Stored records
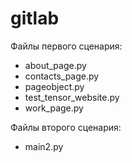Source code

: # gitlab

Файлы первого сценария: 
- about_page.py
- contacts_page.py
- pageobject.py
- test_tensor_website.py
- work_page.py

Файлы второго сценария:
- main2.py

Work instructions
The entries above are to be printed again word for word, with every picture removed.

Written answer
Source code

: # gitlab

Файлы первого сценария: 
- about_page.py
- contacts_page.py
- pageobject.py
- test_tensor_website.py
- work_page.py

Файлы второго сценария:
- main2.py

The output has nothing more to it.